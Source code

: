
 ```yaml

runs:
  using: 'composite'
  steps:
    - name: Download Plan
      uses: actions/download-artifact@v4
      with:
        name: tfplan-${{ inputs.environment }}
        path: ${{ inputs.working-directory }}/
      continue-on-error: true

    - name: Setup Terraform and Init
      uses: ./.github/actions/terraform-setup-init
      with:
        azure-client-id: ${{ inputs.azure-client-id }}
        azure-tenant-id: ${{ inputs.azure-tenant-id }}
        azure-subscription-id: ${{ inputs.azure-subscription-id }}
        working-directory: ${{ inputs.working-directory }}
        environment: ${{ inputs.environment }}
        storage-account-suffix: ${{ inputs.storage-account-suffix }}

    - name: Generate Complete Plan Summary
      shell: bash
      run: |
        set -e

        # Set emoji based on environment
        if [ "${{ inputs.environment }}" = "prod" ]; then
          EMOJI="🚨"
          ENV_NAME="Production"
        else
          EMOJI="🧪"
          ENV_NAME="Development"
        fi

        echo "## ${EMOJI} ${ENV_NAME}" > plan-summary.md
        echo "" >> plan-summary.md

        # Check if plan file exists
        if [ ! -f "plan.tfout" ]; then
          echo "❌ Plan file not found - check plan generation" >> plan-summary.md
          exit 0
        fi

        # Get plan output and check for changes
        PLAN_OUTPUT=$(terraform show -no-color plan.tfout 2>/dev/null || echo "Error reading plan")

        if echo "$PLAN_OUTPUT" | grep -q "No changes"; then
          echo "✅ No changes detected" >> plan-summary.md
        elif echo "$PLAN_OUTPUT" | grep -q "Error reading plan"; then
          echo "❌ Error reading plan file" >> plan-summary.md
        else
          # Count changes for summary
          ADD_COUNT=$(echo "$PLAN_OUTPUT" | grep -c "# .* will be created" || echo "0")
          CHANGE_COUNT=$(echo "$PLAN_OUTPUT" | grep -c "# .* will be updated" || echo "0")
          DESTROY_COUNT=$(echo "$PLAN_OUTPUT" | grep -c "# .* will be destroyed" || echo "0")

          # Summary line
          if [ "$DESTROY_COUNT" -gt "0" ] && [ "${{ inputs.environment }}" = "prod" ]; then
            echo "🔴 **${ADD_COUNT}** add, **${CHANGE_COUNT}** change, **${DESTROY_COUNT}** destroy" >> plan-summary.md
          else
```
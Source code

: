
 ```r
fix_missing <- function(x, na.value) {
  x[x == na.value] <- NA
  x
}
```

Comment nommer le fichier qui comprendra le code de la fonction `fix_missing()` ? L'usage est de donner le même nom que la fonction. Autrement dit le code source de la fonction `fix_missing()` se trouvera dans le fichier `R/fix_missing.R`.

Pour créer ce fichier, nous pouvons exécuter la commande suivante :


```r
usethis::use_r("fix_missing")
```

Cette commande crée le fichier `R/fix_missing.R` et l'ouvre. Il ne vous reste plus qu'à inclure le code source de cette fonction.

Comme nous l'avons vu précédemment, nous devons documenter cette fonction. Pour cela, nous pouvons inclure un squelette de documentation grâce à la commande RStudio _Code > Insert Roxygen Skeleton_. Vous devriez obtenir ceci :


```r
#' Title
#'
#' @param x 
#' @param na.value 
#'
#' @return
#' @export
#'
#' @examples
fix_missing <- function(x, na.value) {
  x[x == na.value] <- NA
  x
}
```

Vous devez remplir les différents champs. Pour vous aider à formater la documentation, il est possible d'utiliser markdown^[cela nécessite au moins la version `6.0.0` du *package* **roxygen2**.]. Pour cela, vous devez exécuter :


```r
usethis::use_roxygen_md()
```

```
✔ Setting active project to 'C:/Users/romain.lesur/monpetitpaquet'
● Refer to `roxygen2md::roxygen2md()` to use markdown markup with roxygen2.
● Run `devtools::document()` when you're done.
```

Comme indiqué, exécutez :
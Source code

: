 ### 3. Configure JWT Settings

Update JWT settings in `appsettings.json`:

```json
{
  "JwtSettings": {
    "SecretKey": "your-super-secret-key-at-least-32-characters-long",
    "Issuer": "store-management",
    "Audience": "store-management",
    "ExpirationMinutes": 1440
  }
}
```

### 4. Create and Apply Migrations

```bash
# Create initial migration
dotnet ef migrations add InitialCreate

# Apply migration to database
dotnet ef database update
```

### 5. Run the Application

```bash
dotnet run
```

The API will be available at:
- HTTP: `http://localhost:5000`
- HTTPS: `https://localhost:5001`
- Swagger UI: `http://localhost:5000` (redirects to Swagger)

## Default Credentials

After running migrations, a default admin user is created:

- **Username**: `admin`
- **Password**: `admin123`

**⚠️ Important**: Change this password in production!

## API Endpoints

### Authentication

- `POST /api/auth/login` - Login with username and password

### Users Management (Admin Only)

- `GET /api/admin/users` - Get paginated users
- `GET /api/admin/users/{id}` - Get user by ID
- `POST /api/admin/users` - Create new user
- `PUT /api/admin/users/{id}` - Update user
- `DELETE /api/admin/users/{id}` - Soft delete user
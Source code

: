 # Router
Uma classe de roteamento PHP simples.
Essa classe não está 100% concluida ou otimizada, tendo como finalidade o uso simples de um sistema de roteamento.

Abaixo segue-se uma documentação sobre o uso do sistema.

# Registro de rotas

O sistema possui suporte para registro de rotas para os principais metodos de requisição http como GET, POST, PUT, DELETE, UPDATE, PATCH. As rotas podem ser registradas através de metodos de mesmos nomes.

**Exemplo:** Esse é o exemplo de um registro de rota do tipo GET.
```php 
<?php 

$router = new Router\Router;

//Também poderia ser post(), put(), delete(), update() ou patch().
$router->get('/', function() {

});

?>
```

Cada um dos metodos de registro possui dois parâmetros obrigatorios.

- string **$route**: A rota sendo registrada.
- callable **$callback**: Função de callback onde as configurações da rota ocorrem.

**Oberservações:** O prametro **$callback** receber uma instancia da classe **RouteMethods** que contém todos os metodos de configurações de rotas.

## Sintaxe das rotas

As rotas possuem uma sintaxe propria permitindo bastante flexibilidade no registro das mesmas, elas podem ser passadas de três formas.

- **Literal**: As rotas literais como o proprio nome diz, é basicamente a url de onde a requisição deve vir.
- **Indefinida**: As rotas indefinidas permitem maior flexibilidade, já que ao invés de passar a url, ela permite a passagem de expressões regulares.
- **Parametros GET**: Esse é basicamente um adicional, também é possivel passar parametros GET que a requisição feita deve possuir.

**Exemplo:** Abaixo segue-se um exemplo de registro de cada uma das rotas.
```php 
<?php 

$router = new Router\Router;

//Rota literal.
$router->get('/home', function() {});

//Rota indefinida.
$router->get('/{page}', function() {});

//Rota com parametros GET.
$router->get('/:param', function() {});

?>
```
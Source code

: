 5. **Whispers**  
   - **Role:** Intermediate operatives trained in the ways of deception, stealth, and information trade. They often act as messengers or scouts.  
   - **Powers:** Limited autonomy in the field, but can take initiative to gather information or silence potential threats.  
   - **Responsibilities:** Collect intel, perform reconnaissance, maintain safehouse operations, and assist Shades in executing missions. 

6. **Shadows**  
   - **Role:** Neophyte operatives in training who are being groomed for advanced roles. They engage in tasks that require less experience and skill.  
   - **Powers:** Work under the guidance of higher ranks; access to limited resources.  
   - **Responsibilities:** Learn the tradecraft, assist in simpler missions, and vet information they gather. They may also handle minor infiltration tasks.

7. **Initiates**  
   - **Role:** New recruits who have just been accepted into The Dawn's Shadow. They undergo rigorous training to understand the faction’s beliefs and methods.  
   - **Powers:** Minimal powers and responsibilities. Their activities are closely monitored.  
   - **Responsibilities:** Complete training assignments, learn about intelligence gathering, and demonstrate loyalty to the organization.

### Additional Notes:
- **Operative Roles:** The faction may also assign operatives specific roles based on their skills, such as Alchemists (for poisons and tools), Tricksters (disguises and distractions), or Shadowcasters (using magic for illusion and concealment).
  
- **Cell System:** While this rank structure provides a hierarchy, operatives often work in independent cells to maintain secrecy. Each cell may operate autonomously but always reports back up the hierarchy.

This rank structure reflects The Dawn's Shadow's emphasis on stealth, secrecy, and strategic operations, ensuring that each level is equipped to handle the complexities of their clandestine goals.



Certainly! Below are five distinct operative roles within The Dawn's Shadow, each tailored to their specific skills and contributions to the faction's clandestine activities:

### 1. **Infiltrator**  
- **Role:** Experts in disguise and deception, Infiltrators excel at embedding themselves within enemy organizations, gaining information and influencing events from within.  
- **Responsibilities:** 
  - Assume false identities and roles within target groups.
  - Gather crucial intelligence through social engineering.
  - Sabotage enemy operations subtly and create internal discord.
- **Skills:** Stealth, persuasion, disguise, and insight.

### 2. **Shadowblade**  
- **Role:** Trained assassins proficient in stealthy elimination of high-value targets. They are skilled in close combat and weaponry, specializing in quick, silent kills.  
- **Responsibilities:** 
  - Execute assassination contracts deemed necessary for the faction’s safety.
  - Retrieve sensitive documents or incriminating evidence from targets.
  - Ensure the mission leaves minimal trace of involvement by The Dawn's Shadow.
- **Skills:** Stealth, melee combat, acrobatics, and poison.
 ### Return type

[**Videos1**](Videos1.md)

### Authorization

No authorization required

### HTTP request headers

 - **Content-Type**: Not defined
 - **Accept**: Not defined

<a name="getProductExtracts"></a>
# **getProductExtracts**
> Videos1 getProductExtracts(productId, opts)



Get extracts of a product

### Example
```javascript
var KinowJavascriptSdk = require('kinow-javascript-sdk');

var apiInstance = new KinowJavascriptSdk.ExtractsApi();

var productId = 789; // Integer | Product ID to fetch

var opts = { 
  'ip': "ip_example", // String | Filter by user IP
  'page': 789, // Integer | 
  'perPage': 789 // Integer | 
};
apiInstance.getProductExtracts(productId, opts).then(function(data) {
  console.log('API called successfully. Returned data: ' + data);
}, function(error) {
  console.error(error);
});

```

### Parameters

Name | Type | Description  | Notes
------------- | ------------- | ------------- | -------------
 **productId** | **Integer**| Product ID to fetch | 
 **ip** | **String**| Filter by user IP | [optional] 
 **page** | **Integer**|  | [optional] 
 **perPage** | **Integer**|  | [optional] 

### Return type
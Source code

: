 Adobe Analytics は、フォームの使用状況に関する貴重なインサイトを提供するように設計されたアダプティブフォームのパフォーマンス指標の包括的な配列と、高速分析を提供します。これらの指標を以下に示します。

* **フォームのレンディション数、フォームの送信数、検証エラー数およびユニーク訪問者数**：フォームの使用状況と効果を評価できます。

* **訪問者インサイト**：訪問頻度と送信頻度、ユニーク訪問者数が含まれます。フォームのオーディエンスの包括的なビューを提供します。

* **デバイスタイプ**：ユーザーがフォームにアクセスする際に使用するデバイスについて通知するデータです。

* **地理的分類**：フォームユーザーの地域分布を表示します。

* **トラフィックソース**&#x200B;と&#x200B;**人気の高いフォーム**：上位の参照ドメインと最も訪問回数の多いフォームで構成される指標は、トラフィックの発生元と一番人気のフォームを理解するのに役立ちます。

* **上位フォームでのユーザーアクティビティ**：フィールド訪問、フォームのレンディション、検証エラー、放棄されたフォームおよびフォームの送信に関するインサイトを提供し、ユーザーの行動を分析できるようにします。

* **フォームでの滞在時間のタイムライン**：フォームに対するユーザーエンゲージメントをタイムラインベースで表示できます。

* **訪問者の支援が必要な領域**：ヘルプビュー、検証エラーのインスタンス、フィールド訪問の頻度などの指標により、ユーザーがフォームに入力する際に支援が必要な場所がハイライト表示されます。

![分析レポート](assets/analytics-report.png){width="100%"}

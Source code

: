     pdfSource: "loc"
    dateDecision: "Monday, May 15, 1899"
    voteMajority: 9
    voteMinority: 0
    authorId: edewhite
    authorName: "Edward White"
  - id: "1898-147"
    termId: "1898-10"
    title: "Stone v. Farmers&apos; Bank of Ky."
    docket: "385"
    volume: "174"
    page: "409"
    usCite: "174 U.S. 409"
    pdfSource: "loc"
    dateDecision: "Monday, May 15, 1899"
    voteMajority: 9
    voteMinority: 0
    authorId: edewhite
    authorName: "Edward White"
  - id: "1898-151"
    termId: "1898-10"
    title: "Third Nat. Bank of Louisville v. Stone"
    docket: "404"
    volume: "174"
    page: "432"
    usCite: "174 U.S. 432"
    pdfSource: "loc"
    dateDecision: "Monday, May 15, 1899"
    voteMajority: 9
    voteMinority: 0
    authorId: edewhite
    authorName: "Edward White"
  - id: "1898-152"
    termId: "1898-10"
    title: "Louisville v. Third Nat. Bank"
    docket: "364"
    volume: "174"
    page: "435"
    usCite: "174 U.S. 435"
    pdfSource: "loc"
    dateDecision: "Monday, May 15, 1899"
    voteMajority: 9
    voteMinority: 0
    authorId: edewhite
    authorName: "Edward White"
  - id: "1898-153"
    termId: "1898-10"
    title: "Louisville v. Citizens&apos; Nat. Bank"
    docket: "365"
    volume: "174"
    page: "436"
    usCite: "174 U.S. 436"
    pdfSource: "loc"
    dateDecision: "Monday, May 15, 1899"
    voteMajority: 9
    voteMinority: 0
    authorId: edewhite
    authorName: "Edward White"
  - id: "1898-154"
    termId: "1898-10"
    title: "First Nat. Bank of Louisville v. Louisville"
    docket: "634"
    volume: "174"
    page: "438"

══════════════════════════════

- Your assignment
Could you reproduce, exactly, every line above from the line with "Get paginated users" to the line with "O sistema possui", and no other line? Both ends count.

- Written solution
- `GET /api/admin/users` - Get paginated users
- `GET /api/admin/users/{id}` - Get user by ID
- `POST /api/admin/users` - Create new user
- `PUT /api/admin/users/{id}` - Update user
- `DELETE /api/admin/users/{id}` - Soft delete user
Source code

: # Router
Uma classe de roteamento PHP simples.
Essa classe não está 100% concluida ou otimizada, tendo como finalidade o uso simples de um sistema de roteamento.

Abaixo segue-se uma documentação sobre o uso do sistema.

# Registro de rotas

O sistema possui suporte para registro de rotas para os principais metodos de requisição http como GET, POST, PUT, DELETE, UPDATE, PATCH. As rotas podem ser registradas através de metodos de mesmos nomes.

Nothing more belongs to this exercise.